* [DATA FOR REVIEW]:

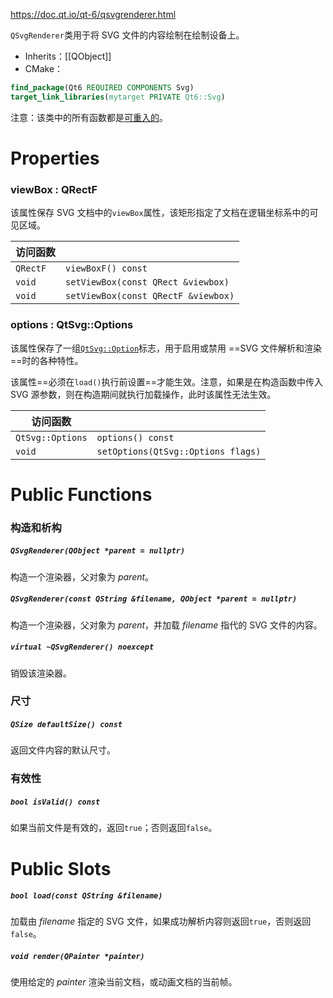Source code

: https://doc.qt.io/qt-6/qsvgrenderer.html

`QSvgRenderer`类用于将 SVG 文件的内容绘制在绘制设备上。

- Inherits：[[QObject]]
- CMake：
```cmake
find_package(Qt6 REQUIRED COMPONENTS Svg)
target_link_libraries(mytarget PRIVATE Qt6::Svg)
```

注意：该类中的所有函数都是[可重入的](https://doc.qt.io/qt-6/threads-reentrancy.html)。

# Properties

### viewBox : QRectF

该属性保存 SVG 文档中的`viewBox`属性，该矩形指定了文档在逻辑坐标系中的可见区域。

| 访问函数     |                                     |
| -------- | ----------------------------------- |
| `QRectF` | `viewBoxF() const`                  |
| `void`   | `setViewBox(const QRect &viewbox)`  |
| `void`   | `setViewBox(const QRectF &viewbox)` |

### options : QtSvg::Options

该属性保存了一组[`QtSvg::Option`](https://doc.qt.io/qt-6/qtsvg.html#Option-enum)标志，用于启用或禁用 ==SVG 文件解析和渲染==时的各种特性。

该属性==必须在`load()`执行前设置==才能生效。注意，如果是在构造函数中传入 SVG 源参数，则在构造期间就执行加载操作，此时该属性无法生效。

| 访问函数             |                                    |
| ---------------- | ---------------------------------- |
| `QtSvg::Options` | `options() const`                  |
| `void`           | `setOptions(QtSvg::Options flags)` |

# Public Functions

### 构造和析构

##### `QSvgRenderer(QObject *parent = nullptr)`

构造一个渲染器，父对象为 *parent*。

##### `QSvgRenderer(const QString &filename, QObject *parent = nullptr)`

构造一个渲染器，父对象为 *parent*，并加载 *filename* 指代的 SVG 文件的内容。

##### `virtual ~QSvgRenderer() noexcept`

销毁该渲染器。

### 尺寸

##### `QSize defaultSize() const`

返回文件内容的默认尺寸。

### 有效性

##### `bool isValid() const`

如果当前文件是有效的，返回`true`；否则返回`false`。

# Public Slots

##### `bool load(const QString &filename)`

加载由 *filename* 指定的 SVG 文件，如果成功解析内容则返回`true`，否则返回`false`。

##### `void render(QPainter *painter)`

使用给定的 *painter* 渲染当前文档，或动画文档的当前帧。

...

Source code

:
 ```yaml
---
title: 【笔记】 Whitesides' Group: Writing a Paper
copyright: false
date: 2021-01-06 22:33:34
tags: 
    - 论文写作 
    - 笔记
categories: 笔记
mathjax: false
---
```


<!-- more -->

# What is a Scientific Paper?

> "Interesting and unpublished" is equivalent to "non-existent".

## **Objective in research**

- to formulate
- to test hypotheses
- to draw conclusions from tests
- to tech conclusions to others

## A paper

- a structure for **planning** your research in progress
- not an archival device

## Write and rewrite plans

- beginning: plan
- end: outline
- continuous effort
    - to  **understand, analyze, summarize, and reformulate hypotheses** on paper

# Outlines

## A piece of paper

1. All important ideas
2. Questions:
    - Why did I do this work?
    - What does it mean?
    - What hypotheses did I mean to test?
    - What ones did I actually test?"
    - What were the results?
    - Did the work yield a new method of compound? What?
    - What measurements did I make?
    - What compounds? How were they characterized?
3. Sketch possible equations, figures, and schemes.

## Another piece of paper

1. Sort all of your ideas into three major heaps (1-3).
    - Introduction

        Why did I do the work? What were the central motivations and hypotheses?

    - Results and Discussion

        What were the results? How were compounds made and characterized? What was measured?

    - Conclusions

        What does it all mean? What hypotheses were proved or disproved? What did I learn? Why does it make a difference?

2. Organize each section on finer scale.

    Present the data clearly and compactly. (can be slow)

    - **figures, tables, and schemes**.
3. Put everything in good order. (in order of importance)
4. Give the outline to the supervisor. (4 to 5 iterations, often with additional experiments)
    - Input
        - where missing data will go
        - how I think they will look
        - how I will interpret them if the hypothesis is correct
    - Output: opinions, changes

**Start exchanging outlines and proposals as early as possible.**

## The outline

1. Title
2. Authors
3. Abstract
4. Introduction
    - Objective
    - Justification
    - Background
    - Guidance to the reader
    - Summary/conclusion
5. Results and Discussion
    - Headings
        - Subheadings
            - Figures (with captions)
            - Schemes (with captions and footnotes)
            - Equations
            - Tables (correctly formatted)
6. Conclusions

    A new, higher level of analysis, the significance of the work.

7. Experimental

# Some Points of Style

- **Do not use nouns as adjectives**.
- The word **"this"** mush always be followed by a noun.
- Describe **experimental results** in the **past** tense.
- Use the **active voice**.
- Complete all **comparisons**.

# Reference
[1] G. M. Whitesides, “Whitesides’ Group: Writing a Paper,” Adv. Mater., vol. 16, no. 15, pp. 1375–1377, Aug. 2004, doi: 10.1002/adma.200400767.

* [YOUR ASSIGNMENT]: Copy out all lines from the material above that contain the string "ideas".

* [PROBLEM SOLUTION]:
1. All important ideas
1. Sort all of your ideas into three major heaps (1-3).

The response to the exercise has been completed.